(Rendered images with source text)
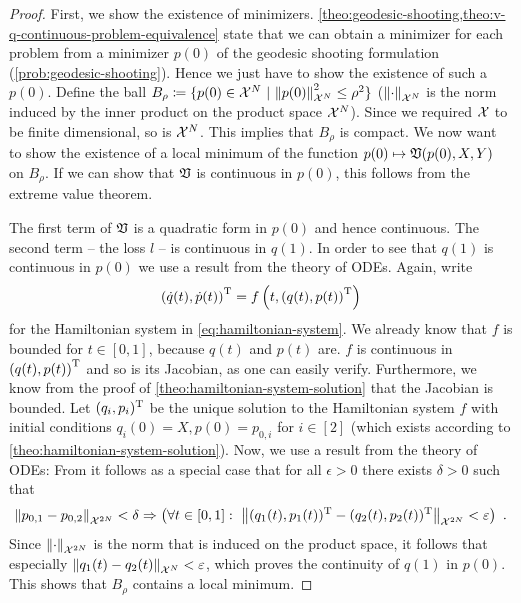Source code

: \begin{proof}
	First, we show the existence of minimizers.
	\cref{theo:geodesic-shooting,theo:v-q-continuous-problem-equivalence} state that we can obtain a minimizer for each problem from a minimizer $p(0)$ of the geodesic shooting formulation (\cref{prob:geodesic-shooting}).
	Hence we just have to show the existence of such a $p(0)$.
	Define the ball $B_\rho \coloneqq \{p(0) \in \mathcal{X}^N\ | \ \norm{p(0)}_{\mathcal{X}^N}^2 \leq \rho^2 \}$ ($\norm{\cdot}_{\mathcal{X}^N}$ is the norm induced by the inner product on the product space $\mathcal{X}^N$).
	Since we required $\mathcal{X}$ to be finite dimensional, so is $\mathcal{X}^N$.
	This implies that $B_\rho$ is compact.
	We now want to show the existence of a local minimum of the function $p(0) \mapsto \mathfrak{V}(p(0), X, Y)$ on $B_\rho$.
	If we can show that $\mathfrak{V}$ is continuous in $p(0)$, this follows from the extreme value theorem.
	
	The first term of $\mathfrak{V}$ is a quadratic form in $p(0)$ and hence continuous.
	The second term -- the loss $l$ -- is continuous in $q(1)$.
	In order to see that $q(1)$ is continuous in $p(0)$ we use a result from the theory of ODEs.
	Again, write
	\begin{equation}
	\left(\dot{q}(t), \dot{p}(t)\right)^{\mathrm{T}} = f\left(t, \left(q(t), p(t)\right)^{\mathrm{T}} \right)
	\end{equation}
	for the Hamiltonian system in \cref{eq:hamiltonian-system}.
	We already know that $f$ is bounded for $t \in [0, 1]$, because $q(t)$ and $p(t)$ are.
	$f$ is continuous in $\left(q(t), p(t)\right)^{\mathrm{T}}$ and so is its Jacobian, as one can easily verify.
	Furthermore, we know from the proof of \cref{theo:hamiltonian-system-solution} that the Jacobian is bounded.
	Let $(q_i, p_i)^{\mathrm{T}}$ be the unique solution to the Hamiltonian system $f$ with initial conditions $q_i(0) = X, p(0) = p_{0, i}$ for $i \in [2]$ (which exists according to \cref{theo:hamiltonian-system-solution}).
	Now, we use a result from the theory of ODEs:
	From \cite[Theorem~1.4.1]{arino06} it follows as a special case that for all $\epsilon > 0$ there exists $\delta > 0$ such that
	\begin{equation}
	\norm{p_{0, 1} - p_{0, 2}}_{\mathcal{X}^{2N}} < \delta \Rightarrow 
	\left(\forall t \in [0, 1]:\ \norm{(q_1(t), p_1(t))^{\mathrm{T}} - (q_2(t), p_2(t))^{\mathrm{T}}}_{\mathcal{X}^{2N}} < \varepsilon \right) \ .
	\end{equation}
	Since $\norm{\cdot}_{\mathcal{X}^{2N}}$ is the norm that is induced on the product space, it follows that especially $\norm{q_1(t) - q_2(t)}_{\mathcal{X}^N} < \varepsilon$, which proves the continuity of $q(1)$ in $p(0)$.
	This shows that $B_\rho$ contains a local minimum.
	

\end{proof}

==

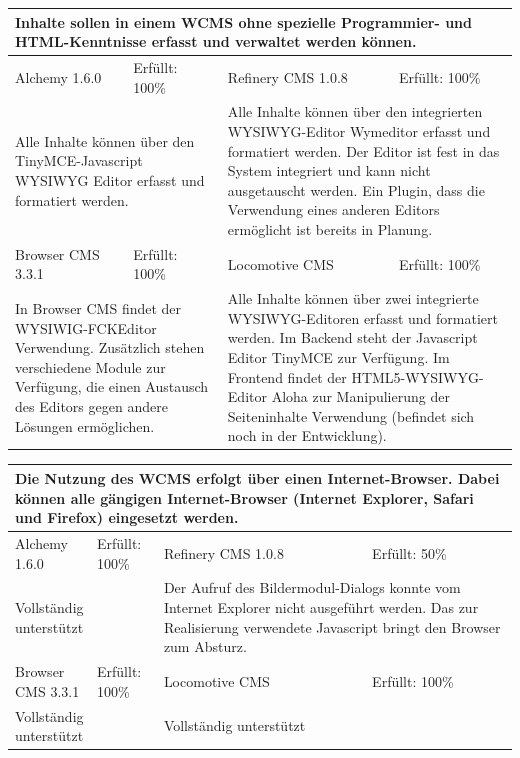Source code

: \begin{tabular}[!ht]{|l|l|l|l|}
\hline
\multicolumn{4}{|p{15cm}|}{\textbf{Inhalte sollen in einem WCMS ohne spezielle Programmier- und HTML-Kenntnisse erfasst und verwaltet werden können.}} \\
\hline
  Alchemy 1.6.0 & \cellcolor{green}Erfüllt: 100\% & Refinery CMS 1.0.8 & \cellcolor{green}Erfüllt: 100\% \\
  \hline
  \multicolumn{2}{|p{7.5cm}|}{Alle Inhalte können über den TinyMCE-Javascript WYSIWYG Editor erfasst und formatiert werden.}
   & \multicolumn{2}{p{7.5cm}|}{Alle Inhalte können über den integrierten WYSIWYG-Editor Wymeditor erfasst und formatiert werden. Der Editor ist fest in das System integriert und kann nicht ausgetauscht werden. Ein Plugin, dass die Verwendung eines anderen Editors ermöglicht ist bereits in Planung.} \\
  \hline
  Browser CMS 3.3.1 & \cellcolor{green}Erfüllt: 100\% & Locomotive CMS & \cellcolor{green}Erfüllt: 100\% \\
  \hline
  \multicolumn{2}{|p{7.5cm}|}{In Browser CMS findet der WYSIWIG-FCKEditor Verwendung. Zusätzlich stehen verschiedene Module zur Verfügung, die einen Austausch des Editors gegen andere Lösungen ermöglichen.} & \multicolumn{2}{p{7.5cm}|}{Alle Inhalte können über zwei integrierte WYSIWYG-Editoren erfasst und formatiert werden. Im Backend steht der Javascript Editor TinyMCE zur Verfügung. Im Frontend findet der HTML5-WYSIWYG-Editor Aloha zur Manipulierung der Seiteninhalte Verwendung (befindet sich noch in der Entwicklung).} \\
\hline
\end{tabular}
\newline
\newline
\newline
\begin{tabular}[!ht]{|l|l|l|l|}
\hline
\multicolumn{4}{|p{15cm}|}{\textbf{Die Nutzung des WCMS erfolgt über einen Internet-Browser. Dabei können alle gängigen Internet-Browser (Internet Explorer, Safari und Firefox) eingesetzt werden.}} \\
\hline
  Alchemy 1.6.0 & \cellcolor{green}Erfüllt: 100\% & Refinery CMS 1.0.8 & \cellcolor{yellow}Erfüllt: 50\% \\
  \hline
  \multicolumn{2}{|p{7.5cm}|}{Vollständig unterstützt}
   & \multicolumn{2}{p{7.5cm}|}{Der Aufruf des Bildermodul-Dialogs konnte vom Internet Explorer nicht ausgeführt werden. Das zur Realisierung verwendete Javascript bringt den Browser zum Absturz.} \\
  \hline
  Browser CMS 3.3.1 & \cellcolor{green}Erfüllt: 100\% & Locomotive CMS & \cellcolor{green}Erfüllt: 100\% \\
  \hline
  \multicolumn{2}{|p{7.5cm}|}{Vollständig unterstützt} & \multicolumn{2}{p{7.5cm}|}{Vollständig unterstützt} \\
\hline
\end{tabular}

* * *

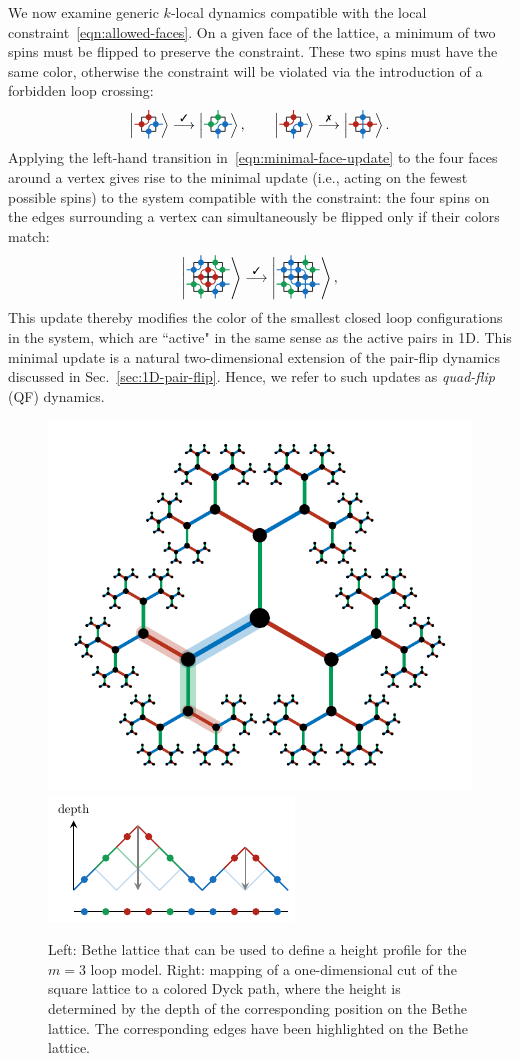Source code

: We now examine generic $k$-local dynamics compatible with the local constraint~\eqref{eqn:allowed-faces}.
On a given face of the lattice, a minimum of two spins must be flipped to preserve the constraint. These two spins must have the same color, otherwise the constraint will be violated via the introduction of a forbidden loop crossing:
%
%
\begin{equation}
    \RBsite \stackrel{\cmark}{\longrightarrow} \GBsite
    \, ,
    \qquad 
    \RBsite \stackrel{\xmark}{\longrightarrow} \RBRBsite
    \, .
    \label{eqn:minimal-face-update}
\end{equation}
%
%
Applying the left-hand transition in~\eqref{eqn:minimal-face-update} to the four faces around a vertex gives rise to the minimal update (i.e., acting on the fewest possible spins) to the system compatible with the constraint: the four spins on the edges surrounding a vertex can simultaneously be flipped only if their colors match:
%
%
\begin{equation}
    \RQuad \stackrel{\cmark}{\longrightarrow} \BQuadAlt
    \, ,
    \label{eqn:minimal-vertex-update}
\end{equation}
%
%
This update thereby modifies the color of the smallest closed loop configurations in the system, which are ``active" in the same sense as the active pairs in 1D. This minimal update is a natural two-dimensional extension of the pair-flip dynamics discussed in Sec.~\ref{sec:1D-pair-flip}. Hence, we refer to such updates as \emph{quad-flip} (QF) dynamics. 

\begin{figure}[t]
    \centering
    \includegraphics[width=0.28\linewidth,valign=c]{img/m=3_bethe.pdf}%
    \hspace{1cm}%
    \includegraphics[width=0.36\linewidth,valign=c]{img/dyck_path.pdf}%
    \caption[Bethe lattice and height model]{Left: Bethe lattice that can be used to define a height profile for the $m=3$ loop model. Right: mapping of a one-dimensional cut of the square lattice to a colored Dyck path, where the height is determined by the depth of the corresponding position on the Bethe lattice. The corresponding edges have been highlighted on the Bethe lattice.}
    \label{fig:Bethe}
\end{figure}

→ **What you are asked to do**:
Given the data above, transcribe exactly the lines from the one containing "The first term" down to the one containing "We already know", and no others.

→ **Solved problem**:
	The first term of $\mathfrak{V}$ is a quadratic form in $p(0)$ and hence continuous.
	The second term -- the loss $l$ -- is continuous in $q(1)$.
	In order to see that $q(1)$ is continuous in $p(0)$ we use a result from the theory of ODEs.
	Again, write
	\begin{equation}
	\left(\dot{q}(t), \dot{p}(t)\right)^{\mathrm{T}} = f\left(t, \left(q(t), p(t)\right)^{\mathrm{T}} \right)
	\end{equation}
	for the Hamiltonian system in \cref{eq:hamiltonian-system}.
	We already know that $f$ is bounded for $t \in [0, 1]$, because $q(t)$ and $p(t)$ are.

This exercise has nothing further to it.